The area was a Roman town that had been peaceful. During a time of invasion, the inhabitants hastily built a wall through the town for defence. Continued invasions led to the destruction of the town which disappeared centuries ago. What remain is incredibly well-preserved mosaic floors, fountains, bath houses, houses and much more.
We arrived in the rain and thought we could see the museum and have a quick look outside at the ruins. We didn’t expect them to be nearly as extensive. Luckily some areas were also covered for preservation, so we could see them without getting wet.
The House of Fountains is the most impressive but all the mosaics are beautiful, intricately detailed and so well preserved.
Here is a short video of the fountains at the Conimbriga Roman Ruins.
Almost 2 hours later, overawed by all we had seen we headed inside to the small museum.

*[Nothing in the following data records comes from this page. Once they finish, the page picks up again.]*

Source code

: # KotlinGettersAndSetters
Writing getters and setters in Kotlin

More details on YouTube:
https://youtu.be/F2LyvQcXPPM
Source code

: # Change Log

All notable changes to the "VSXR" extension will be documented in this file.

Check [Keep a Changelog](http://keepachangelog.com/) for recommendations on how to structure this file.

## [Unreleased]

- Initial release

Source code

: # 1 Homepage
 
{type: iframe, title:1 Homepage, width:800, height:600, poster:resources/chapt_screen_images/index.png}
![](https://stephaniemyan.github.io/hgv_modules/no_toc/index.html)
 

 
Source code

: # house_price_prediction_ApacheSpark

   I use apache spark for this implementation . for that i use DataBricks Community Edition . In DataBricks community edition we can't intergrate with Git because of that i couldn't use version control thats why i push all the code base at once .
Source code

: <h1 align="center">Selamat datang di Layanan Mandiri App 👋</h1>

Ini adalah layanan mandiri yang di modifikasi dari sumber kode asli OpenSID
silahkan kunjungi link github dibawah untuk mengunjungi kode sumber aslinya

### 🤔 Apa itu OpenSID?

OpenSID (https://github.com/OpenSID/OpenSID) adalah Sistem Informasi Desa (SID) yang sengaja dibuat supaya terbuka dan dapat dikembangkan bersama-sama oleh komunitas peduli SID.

The little museum still packs a lot in, with some information to bring together what we had seen outside and a number of objects on display that had been discovered during the excavations.
L and S are really starting to get a handle on how archaeology tells us about the lives of people in the past. It was incredible to see everyday objects that were centuries old, but still recognisable and similar to their modern-day counterparts. For example, sewing and knitting tools that aren’t so different from what their gran and aunty use today.

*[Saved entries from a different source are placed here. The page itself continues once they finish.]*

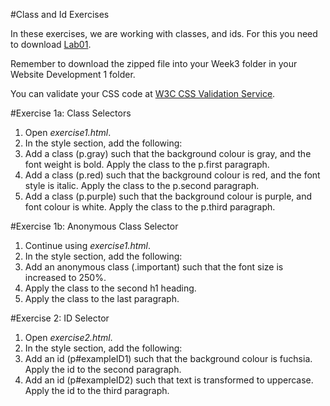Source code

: 
#Class and Id Exercises

In these exercises, we are working with classes, and ids. For this you need to download [Lab01](archives/Lab01.zip).

Remember to download the zipped file into your Week3 folder in your Website Development 1 folder.

You can validate your CSS code at <a href="http://jigsaw.w3.org/css-validator" target="_ blank">W3C CSS Validation Service</a>.

#Exercise 1a: Class Selectors

1. Open *exercise1.html*.
2. In the style section, add the following:
  1.  Add a class (p.gray) such that the background colour is gray, and the font weight is bold. Apply the class to the p.first paragraph.
  2.  Add a class (p.red) such that the background colour is red, and the font style is italic. Apply the class to the p.second paragraph.
  3.  Add a class (p.purple) such that the background colour is purple, and font colour is white. Apply the class to the p.third paragraph.

#Exercise 1b: Anonymous Class Selector

1.	Continue using *exercise1.html*.
2.	In the style section, add the following:
  1.  Add an anonymous class (.important) such that the font size is increased to 250%.
  2.  Apply the class to the second h1 heading.
  3.  Apply the class to the last paragraph.


#Exercise 2: ID Selector

1.	Open *exercise2.html*.
2.	In the style section, add the following:
 1.  Add an id (p#exampleID1) such that the background colour is fuchsia. Apply the id to the second paragraph.
 2.  Add an id (p#exampleID2) such that text is transformed to uppercase. Apply the id to the third paragraph.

We’ve also visited Roman sites in many countries now, from the North of England to rural Portugal. What better way to understand the vastness of the Roman Empire? Conimbriga Roman Ruins might be a bit of a detour on the average tour of Portugal but in our opinion, they are well worthwhile.
Museum of Salt
For our final stop of the day on the way into Figueira da Foz we visited the salt museum and salt pans at Nucleo Museologico do Sal in Lavos, a short drive from Figuera.
This is a tiny museum and costs just 1 Euro per adult, but it packs a lot of information in and we left with a much better understanding of the production of salt. The best time to visit is in the summer / late summer as that is when they are producing. There had been so much rain recently that the salt pans weren’t ready yet. More proof that we were experiencing unseasonably cold and wet weather in Portugal (should we need any more proof!)

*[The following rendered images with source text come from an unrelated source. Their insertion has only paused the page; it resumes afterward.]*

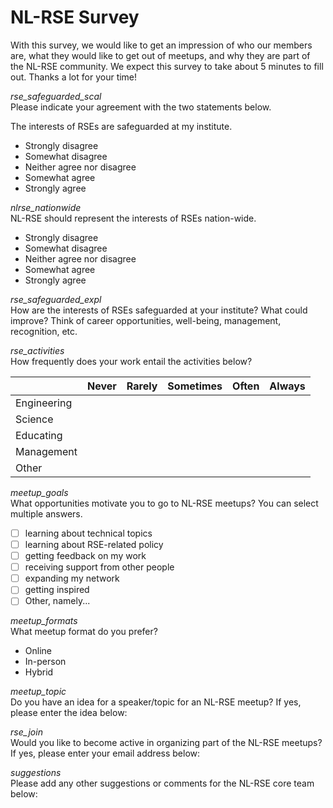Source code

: # NL-RSE Survey

With this survey, we would like to get an impression of who our members are, what they would like to get out of meetups, and why they are part of the NL-RSE community. We expect this survey to take about 5 minutes to fill out. Thanks a lot for your time!

*rse_safeguarded_scal*  
Please indicate your agreement with the two statements below.

The interests of RSEs are safeguarded at my institute.

 - Strongly disagree
- Somewhat disagree
- Neither agree nor disagree
- Somewhat agree
- Strongly agree

*nlrse_nationwide*  
NL-RSE should represent the interests of RSEs nation-wide.

- Strongly disagree
- Somewhat disagree
- Neither agree nor disagree
- Somewhat agree
- Strongly agree

*rse_safeguarded_expl*  
How are the interests of RSEs safeguarded at your institute? What could improve? Think of career opportunities, well-being, management, recognition, etc.


*rse_activities*  
How frequently does your work entail the activities below?

|             | Never | Rarely | Sometimes | Often | Always |
|-------------|-------|--------|-----------|-------|--------|
| Engineering |       |        |           |       |        |
| Science     |       |        |           |       |        |
| Educating   |       |        |           |       |        |
| Management  |       |        |           |       |        |
| Other       |       |        |           |       |        |


*meetup_goals*  
What opportunities motivate you to go to NL-RSE meetups? You can select multiple answers.

- [ ] learning about technical topics
- [ ] learning about RSE-related policy
- [ ] getting feedback on my work
- [ ] receiving support from other people
- [ ] expanding my network
- [ ] getting inspired
- [ ] Other, namely...

*meetup_formats*  
What meetup format do you prefer?

 - Online
 - In-person
 - Hybrid

*meetup_topic*  
Do you have an idea for a speaker/topic for an NL-RSE meetup? If yes, please enter the idea below:


*rse_join*  
Would you like to become active in organizing part of the NL-RSE meetups?   If yes, please enter your email address below:

*suggestions*  
Please add any other suggestions or comments for the NL-RSE core team below:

A tour of Northern Portugal isn’t complete without a visit to a salt pan. It really rounds out the experience of learning about maritime history, cod fishing and the preservation of cod with Portuguese sea salt.
We purchased some delicious flavoured salts and have been adding these to many of our campsite meals since.
We were looking forward to arriving at our accommodation that evening, we’d booked a small Casa (local hotel) in a very pretty location. Casa Pinha is a small hotel with a restaurant and stunning views over the beaches at Figuera da Foz. The weather meant that using the pool was out of the question. It also came with a resident donkey and the kids spent ages hanging out at the swings and talking to him. It was beautiful the next morning to eat breakfast with those views from the restaurant. However the experience wasn’t as good as Casa Rural and Agriturismo experiences we’ve had elsewhere. Being a hotel, however small, it was still a bit impersonal.